Source texts of formatted documents
[Start of Attachment]

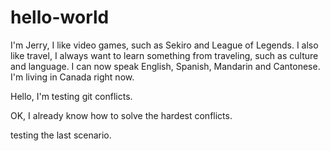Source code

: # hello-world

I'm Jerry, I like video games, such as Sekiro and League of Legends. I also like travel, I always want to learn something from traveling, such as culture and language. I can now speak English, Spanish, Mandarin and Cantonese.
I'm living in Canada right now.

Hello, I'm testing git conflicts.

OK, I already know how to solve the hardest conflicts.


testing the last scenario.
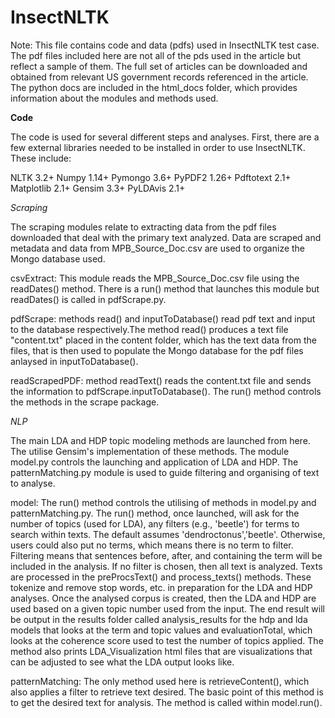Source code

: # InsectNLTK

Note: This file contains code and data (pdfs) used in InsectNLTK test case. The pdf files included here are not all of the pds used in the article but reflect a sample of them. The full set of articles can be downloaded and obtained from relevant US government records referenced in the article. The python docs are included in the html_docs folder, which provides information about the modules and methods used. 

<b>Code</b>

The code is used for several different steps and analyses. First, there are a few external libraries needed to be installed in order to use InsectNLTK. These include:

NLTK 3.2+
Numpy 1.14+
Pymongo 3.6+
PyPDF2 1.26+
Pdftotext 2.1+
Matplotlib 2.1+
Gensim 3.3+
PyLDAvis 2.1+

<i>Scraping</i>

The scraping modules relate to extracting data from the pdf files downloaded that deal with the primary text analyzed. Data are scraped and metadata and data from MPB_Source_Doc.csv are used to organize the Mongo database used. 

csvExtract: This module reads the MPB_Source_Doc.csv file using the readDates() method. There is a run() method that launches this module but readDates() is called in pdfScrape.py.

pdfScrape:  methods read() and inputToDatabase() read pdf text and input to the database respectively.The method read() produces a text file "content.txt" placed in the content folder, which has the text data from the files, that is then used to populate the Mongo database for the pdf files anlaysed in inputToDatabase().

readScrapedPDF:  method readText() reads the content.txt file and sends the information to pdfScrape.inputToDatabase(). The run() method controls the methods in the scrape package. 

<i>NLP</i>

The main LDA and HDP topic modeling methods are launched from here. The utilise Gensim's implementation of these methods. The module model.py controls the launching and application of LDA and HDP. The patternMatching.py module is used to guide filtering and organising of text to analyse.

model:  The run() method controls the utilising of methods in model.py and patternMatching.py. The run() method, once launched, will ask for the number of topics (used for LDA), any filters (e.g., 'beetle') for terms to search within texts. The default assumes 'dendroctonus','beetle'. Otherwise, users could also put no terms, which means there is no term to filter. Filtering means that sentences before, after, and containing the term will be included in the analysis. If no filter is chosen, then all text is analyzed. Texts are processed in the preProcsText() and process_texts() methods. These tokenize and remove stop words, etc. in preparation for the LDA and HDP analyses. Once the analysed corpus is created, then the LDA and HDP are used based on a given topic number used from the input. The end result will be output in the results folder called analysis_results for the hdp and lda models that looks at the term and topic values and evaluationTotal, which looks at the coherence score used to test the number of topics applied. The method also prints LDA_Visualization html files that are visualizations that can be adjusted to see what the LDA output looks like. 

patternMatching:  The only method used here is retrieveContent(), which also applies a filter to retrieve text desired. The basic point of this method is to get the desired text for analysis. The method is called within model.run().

[End of Attachment]

Set down the records precisely as they appear. Any picture stays out.

Written solution:
Source code

: # hello-world

I'm Jerry, I like video games, such as Sekiro and League of Legends. I also like travel, I always want to learn something from traveling, such as culture and language. I can now speak English, Spanish, Mandarin and Cantonese.
I'm living in Canada right now.

Hello, I'm testing git conflicts.

OK, I already know how to solve the hardest conflicts.


testing the last scenario.
Source code

: # InsectNLTK

Note: This file contains code and data (pdfs) used in InsectNLTK test case. The pdf files included here are not all of the pds used in the article but reflect a sample of them. The full set of articles can be downloaded and obtained from relevant US government records referenced in the article. The python docs are included in the html_docs folder, which provides information about the modules and methods used. 

<b>Code</b>

The code is used for several different steps and analyses. First, there are a few external libraries needed to be installed in order to use InsectNLTK. These include:

NLTK 3.2+
Numpy 1.14+
Pymongo 3.6+
PyPDF2 1.26+
Pdftotext 2.1+
Matplotlib 2.1+
Gensim 3.3+
PyLDAvis 2.1+

<i>Scraping</i>

The scraping modules relate to extracting data from the pdf files downloaded that deal with the primary text analyzed. Data are scraped and metadata and data from MPB_Source_Doc.csv are used to organize the Mongo database used. 

csvExtract: This module reads the MPB_Source_Doc.csv file using the readDates() method. There is a run() method that launches this module but readDates() is called in pdfScrape.py.

pdfScrape:  methods read() and inputToDatabase() read pdf text and input to the database respectively.The method read() produces a text file "content.txt" placed in the content folder, which has the text data from the files, that is then used to populate the Mongo database for the pdf files anlaysed in inputToDatabase().

readScrapedPDF:  method readText() reads the content.txt file and sends the information to pdfScrape.inputToDatabase(). The run() method controls the methods in the scrape package. 

<i>NLP</i>

The main LDA and HDP topic modeling methods are launched from here. The utilise Gensim's implementation of these methods. The module model.py controls the launching and application of LDA and HDP. The patternMatching.py module is used to guide filtering and organising of text to analyse.

model:  The run() method controls the utilising of methods in model.py and patternMatching.py. The run() method, once launched, will ask for the number of topics (used for LDA), any filters (e.g., 'beetle') for terms to search within texts. The default assumes 'dendroctonus','beetle'. Otherwise, users could also put no terms, which means there is no term to filter. Filtering means that sentences before, after, and containing the term will be included in the analysis. If no filter is chosen, then all text is analyzed. Texts are processed in the preProcsText() and process_texts() methods. These tokenize and remove stop words, etc. in preparation for the LDA and HDP analyses. Once the analysed corpus is created, then the LDA and HDP are used based on a given topic number used from the input. The end result will be output in the results folder called analysis_results for the hdp and lda models that looks at the term and topic values and evaluationTotal, which looks at the coherence score used to test the number of topics applied. The method also prints LDA_Visualization html files that are visualizations that can be adjusted to see what the LDA output looks like. 

patternMatching:  The only method used here is retrieveContent(), which also applies a filter to retrieve text desired. The basic point of this method is to get the desired text for analysis. The method is called within model.run().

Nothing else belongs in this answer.